Nos hemos pasado los días medio vestidos. En realidad, cuando
esto acabe, entre que ya no podremos socializar como antes y que tendremos edad
para disfrutar, y menos para disputar por un hueco en el bar, recordaré que he
visto a la gente ayudar denodadamente. El panadero, profesor, camionero…
arrimaban el hombro, aunque los políticos se peleaban, los españoles nos hemos
unido.
Buscando la normalidad y sonriendo de la idea suscitada, mis
prioridades ya son otras.

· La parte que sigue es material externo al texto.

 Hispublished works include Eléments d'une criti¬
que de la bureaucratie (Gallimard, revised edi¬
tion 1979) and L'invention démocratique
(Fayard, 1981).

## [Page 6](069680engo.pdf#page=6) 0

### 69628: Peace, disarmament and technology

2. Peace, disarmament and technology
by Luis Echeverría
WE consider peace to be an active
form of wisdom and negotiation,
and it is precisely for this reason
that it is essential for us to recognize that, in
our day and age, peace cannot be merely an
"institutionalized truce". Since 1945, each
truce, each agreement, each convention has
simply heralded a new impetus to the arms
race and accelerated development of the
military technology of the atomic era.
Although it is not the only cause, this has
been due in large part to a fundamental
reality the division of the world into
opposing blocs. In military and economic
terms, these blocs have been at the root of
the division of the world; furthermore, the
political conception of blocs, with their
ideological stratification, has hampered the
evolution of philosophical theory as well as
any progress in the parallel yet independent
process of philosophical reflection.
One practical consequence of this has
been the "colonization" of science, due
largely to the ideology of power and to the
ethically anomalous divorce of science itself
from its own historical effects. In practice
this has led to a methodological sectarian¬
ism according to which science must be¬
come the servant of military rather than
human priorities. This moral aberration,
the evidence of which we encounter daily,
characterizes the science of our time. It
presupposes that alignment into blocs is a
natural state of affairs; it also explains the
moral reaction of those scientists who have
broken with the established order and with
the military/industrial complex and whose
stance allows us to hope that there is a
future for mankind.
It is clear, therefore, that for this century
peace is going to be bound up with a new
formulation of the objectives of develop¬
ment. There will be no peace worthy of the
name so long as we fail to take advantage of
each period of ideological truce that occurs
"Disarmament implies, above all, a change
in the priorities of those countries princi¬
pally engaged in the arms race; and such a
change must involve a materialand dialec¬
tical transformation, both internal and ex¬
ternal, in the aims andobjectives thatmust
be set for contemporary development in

Lo importante es lo colectivo, público, calidad del
aire… Creíamos que no podríamos cambiar nada, pero se ha realizado sin contar
con nosotros. No sé quién seré mañana, pero hoy pienso en la iluminación de la
estación veraniega.
Vivamos el presente, que ni física y sicológicamente,
apurando las 24 horas de la jornada, sin perder un segundo, porque nadie sabe
de los posibles contratiempos que podamos sufrir, sin olvidar los buenos
momentos y todo lo que aprendimos en este encierro vírico.
Eso sí, a los que tienen miedo o no, si algo nos ha dado los
meses marcados por el fenómeno epidemiológico sería tener todo el tiempo del
mundo para ver series televisivas, películas, aplausos en los balcones y
ventanas, practicar caminatas en las azoteas… En ocasiones ha sido difícil
combinar el “Resistiré” con el “Himno Nacional”, una cacerolada de protesta o
apagar y encender luces, pero lo importante es que tenemos la suerte de seguir
aquí. Hagámoslo como lo hacíamos antes y a pesar de lo ocurrido recordemos los
buenos momentos por experiencia, ya que éramos un país de juntarnos,
abrazarnos, achucharnos, besarnos y querernos. Finalizo pidiendo un sincero
reconocimiento de los minutos dedicados a los profesionales sanitarios, que
siga tronando en nuestras cabezas para siempre.